Подождав, Вадим спросил:
– Ну и как, вам это дало что-нибудь?
Детектив смотрел на него, задумавшись. Вадим повторил вопрос.
– Скажите, – произнес наконец Реми, – а вы…
И замолчал. Оба режиссера смотрели на него в ожидании продолжения.
– Я не понимаю, – снова заговорил Реми, – в этой сцене… Что-то странное… Да?
– В последней? – спросил Вадим.
– Зачем он… Или это…
Реми смотрел на них невидящими глазами.
– Реми, – позвал его Максим, – вы какую сцену имеете в виду? Последнюю?
– В этом доме есть подвал?
– Да.

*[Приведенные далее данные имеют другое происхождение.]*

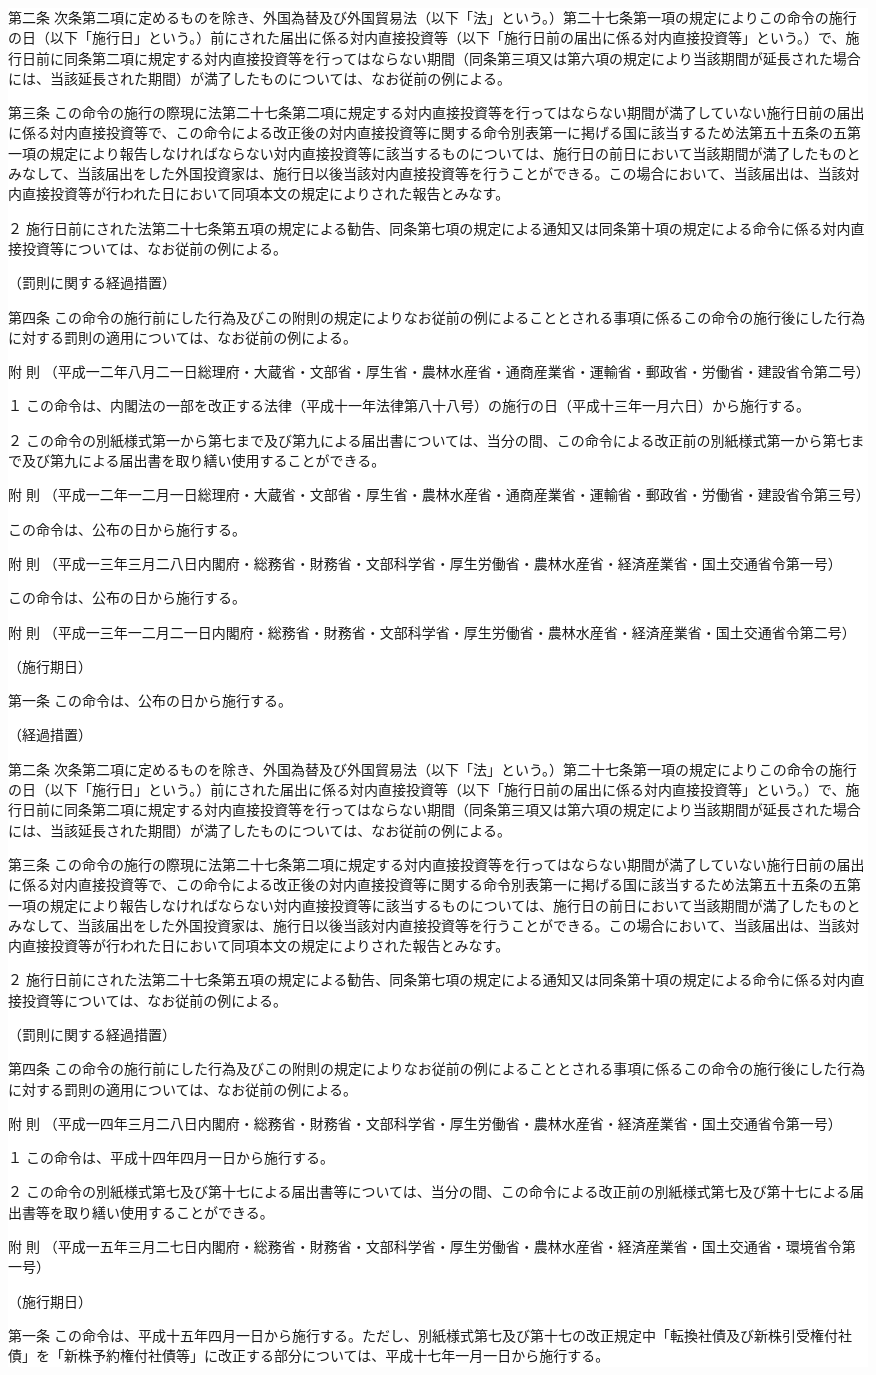 第二条 次条第二項に定めるものを除き、外国為替及び外国貿易法（以下「法」という。）第二十七条第一項の規定によりこの命令の施行の日（以下「施行日」という。）前にされた届出に係る対内直接投資等（以下「施行日前の届出に係る対内直接投資等」という。）で、施行日前に同条第二項に規定する対内直接投資等を行ってはならない期間（同条第三項又は第六項の規定により当該期間が延長された場合には、当該延長された期間）が満了したものについては、なお従前の例による。

第三条 この命令の施行の際現に法第二十七条第二項に規定する対内直接投資等を行ってはならない期間が満了していない施行日前の届出に係る対内直接投資等で、この命令による改正後の対内直接投資等に関する命令別表第一に掲げる国に該当するため法第五十五条の五第一項の規定により報告しなければならない対内直接投資等に該当するものについては、施行日の前日において当該期間が満了したものとみなして、当該届出をした外国投資家は、施行日以後当該対内直接投資等を行うことができる。この場合において、当該届出は、当該対内直接投資等が行われた日において同項本文の規定によりされた報告とみなす。

２ 施行日前にされた法第二十七条第五項の規定による勧告、同条第七項の規定による通知又は同条第十項の規定による命令に係る対内直接投資等については、なお従前の例による。

（罰則に関する経過措置）

第四条 この命令の施行前にした行為及びこの附則の規定によりなお従前の例によることとされる事項に係るこの命令の施行後にした行為に対する罰則の適用については、なお従前の例による。

附 則 （平成一二年八月二一日総理府・大蔵省・文部省・厚生省・農林水産省・通商産業省・運輸省・郵政省・労働省・建設省令第二号）

１ この命令は、内閣法の一部を改正する法律（平成十一年法律第八十八号）の施行の日（平成十三年一月六日）から施行する。

２ この命令の別紙様式第一から第七まで及び第九による届出書については、当分の間、この命令による改正前の別紙様式第一から第七まで及び第九による届出書を取り繕い使用することができる。

附 則 （平成一二年一二月一日総理府・大蔵省・文部省・厚生省・農林水産省・通商産業省・運輸省・郵政省・労働省・建設省令第三号）

この命令は、公布の日から施行する。

附 則 （平成一三年三月二八日内閣府・総務省・財務省・文部科学省・厚生労働省・農林水産省・経済産業省・国土交通省令第一号）

この命令は、公布の日から施行する。

附 則 （平成一三年一二月二一日内閣府・総務省・財務省・文部科学省・厚生労働省・農林水産省・経済産業省・国土交通省令第二号）

（施行期日）

第一条 この命令は、公布の日から施行する。

（経過措置）

第二条 次条第二項に定めるものを除き、外国為替及び外国貿易法（以下「法」という。）第二十七条第一項の規定によりこの命令の施行の日（以下「施行日」という。）前にされた届出に係る対内直接投資等（以下「施行日前の届出に係る対内直接投資等」という。）で、施行日前に同条第二項に規定する対内直接投資等を行ってはならない期間（同条第三項又は第六項の規定により当該期間が延長された場合には、当該延長された期間）が満了したものについては、なお従前の例による。

第三条 この命令の施行の際現に法第二十七条第二項に規定する対内直接投資等を行ってはならない期間が満了していない施行日前の届出に係る対内直接投資等で、この命令による改正後の対内直接投資等に関する命令別表第一に掲げる国に該当するため法第五十五条の五第一項の規定により報告しなければならない対内直接投資等に該当するものについては、施行日の前日において当該期間が満了したものとみなして、当該届出をした外国投資家は、施行日以後当該対内直接投資等を行うことができる。この場合において、当該届出は、当該対内直接投資等が行われた日において同項本文の規定によりされた報告とみなす。

２ 施行日前にされた法第二十七条第五項の規定による勧告、同条第七項の規定による通知又は同条第十項の規定による命令に係る対内直接投資等については、なお従前の例による。

（罰則に関する経過措置）

第四条 この命令の施行前にした行為及びこの附則の規定によりなお従前の例によることとされる事項に係るこの命令の施行後にした行為に対する罰則の適用については、なお従前の例による。

附 則 （平成一四年三月二八日内閣府・総務省・財務省・文部科学省・厚生労働省・農林水産省・経済産業省・国土交通省令第一号）

１ この命令は、平成十四年四月一日から施行する。

２ この命令の別紙様式第七及び第十七による届出書等については、当分の間、この命令による改正前の別紙様式第七及び第十七による届出書等を取り繕い使用することができる。

附 則 （平成一五年三月二七日内閣府・総務省・財務省・文部科学省・厚生労働省・農林水産省・経済産業省・国土交通省・環境省令第一号）

（施行期日）

第一条 この命令は、平成十五年四月一日から施行する。ただし、別紙様式第七及び第十七の改正規定中「転換社債及び新株引受権付社債」を「新株予約権付社債等」に改正する部分については、平成十七年一月一日から施行する。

Из него как раз вылезали актеры. Только он почти весь засыпан обвалившимися камнями…
– Прогоните мне еще раз сцену с вашей актрисой, – скомандовал Реми. – Там, где она на земле возле пролома.
Свет снова погас, и замелькали только что виденные кадры.
– Вы говорили, что у вас была проблема со световым эффектом, – бормотал Реми. – Ну-ка помедленней.
Он прогонял снова кадр за кадром. Напряженное молчание зависло в душном зальчике. «Падший ангел» вставал на четвереньки и вновь плюхался в грязь. Ее личико принимало все более горькое выражение.
– Хороша, правда? – вполголоса спросил Вадим у Максима.
– Хороша, – искренне и безразлично ответил Максим.
– Боже мой, как же так, все, все насмарку! Столько уже сделано, столько уже вложено сил, денег, времени – и таланта! И теперь – все в мусорную корзину! – снова стал сокрушаться Вадим. – Кто теперь мне заменит…
– Там тень, – сказал Реми.
– Где?
– В кадре.
Вадим и Максим уставились на экран. Разумеется, тень. Тело девочки дает тень, так ведь? Она же не привидение, не зомби, это натурально, что тень!
– Нет, – сказал Реми, – то есть да. От нее, конечно, тень. Но я имею в виду не от нее тень, а…
И снова замолчал.
– Ну, – нетерпеливо произнес Вадим, – не тяните. Я плохо что-то понимаю, о чем идет речь.
– …а в проломе…
Максим и Вадим снова вперились взглядами в экран.